И тут пора уже поставить вопрос ребром: а насколько вообще мы обязаны соблюдать в переводе фактическую точность? Допустим, мы смирились с тем, что, подбирая русские слова взамен английских, всегда попадаем немножко мимо: раз уж так устроены наши языки, с этим все равно ничего не поделать. Но действительно ли мы должны стараться изобразить каждую описанную автором деталь — здесь я намеренно перестаю говорить о словах и начинаю говорить о самих фактах, поскольку слова, как мы знаем, подвергаются в ходе перевода значительным метаморфозам, — как можно точнее?

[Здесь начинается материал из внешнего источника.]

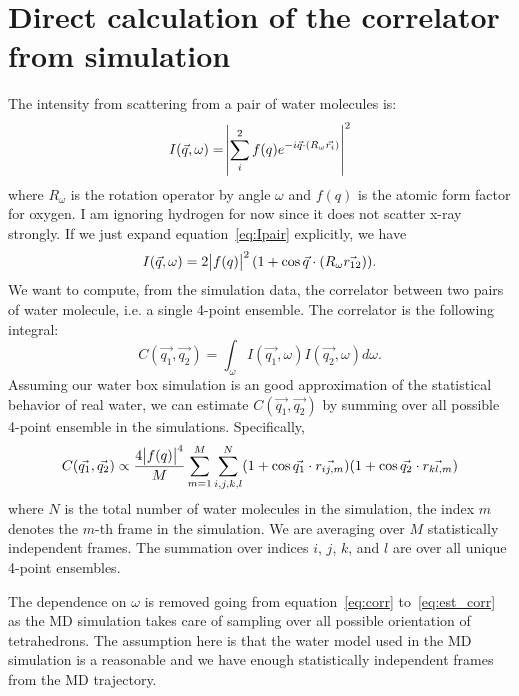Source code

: \documentclass[20pt]{article}
\begin{document}
\section{Direct calculation of the correlator from simulation}
The intensity from scattering from a pair of water molecules is:
\begin{equation} \label{eq:Ipair}
I(\vec{q},\omega) = \abs{\sum_{i}^{2} f(q) e^{-i \vec{q} \cdot (R_{\omega} \vec{r_i})}}^2
\end{equation}
where $R_{\omega}$ is the rotation operator by angle $\omega$ and $f(q)$ is the atomic form factor for oxygen. I am ignoring hydrogen for now since it does not scatter x-ray strongly. If we just expand equation~\ref{eq:Ipair} explicitly, we have
\begin{equation} \label{eq:Ipair_exp}
I(\vec{q},\omega) = 2\abs{f(q)}^2 (1+\cos{\vec{q} \cdot (R_{\omega} \vec{r_{12}})} ).
\end{equation}
We want to compute, from the simulation data, the correlator between two pairs of water molecule, i.e. a single 4-point ensemble. The correlator is the following integral:
\begin{equation} \label{eq:corr}
C(\vec{q_1}, \vec{q_2}) = \int_{\omega} I(\vec{q_1},\omega) I(\vec{q_2},\omega) d\omega.
\end{equation}
Assuming our water box simulation is an good approximation of the statistical behavior of real water, we can estimate $C(\vec{q_1}, \vec{q_2})$ by summing over all possible 4-point ensemble in the simulations. Specifically,
\begin{equation} \label{eq:est_corr}
C(\vec{q_1}, \vec{q_2})  \propto \frac{ 4 \abs{f(q)}^4 }{M} \sum_{m=1}^{M} \sum^{N}_{i,j,k,l}  (1+\cos{\vec{q_1} \cdot \vec{r_{ij,m}}} ) (1+\cos{\vec{q_2} \cdot \vec{r_{kl,m}}} )
\end{equation}
where $N$ is the total number of water molecules in the simulation, the index $m$ denotes the $m$-th frame in the simulation. We are averaging over $M$ statistically independent frames. The summation over indices $i$, $j$, $k$, and $l$ are over all unique 4-point ensembles.

The dependence on $\omega$ is removed going from equation~\ref{eq:corr} to~\ref{eq:est_corr} as the MD simulation takes care of sampling over all possible orientation of tetrahedrons. The assumption here is that the water model used in the MD simulation is a reasonable and we have enough statistically independent frames from the MD trajectory. 
\end{document}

Перевирать оригинал на уровне основного сюжета, разумеется, не надо. Конечно, переводя знаменитую пьесу Шекспира, мы не напишем, что Гамлет женился на Офелии и они жили долго и счастливо, пока их обоих не зарезал Полоний. Но можем ли мы позволить себе больше свободы в передаче относительно мелких подробностей рассказанной автором истории? Если в оригинале какой-нибудь третьестепенный персонаж присел отдохнуть на скамейку под вязом, разрешается ли нам усадить его под дубом? Пожалуй, никакой катастрофы из-за этого не произойдет, но, чтобы не совершить роковую ошибку, мы должны уверенно отличать мелкие подробности от крупных. Чтобы научиться этому, заглянем еще разок на писательскую кухню.

Писатели — хитроумный народ. Внимательный писатель продумывает в своем сочинении все до тонкостей, так что в итоге там не остается почти ничего случайного. Иногда он даже не столько напрягает мозги, сколько повинуется своей интуиции. В результате за внешней канвой описываемых событий всегда прячутся какие-то тайные авторские намерения, осознанные или неосознанные. Чуть ли не каждая деталь у хорошего писателя работает, помогая эти намерения осуществить. А откуда берутся сами детали?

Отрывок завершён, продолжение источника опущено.